*EXERCISE BRIEF*. Each line in the entries below that holds the string "musicalartist" must be copied.

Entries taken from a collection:
....

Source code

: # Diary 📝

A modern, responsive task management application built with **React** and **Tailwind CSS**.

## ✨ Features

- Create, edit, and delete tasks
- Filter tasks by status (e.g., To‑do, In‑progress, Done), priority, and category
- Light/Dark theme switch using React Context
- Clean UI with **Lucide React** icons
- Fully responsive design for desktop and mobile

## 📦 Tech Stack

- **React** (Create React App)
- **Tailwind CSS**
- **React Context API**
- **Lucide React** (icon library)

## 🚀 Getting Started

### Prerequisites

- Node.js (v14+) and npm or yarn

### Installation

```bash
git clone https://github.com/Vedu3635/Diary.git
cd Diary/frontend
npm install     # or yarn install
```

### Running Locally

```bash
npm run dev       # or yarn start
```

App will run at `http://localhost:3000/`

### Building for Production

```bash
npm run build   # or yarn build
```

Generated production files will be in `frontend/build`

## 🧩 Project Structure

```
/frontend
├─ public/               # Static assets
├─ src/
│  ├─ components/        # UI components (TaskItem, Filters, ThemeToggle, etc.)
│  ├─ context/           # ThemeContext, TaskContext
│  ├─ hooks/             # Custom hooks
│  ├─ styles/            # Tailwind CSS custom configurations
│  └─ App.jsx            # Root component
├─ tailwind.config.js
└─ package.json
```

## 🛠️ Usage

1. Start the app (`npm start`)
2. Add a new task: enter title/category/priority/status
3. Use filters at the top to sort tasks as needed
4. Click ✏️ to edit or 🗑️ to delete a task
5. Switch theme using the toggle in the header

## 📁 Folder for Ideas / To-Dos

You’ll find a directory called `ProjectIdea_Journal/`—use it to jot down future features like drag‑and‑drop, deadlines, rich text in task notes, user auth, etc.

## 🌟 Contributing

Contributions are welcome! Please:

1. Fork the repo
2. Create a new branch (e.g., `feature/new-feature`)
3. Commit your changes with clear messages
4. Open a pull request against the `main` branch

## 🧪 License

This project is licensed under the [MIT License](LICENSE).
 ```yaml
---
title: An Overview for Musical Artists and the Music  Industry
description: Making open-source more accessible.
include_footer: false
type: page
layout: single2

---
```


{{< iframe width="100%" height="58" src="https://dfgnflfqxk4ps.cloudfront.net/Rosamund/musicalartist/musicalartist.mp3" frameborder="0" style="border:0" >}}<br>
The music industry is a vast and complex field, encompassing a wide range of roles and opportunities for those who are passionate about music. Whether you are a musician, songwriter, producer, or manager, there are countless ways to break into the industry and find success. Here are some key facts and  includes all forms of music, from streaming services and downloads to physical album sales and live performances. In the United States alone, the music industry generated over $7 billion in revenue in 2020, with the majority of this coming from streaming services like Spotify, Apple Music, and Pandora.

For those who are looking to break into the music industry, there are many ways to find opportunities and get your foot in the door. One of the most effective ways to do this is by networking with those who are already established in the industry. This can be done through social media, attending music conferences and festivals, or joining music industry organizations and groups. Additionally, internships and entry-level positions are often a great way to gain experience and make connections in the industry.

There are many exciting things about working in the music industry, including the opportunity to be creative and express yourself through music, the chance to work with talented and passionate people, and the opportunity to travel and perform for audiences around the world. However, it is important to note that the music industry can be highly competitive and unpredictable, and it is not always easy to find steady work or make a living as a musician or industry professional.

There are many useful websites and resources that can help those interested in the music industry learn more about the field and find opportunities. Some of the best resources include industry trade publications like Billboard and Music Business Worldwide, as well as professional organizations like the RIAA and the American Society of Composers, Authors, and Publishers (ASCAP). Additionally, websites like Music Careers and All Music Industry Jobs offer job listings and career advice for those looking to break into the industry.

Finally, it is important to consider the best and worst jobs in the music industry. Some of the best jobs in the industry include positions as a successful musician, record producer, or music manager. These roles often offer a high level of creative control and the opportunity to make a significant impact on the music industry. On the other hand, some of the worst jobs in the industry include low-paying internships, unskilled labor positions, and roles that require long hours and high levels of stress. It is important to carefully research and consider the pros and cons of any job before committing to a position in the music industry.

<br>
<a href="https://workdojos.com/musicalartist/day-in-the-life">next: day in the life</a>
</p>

....

*SOLUTION TO THIS TASK*.
{{< iframe width="100%" height="58" src="https://dfgnflfqxk4ps.cloudfront.net/Rosamund/musicalartist/musicalartist.mp3" frameborder="0" style="border:0" >}}<br>
<a href="https://workdojos.com/musicalartist/day-in-the-life">next: day in the life</a>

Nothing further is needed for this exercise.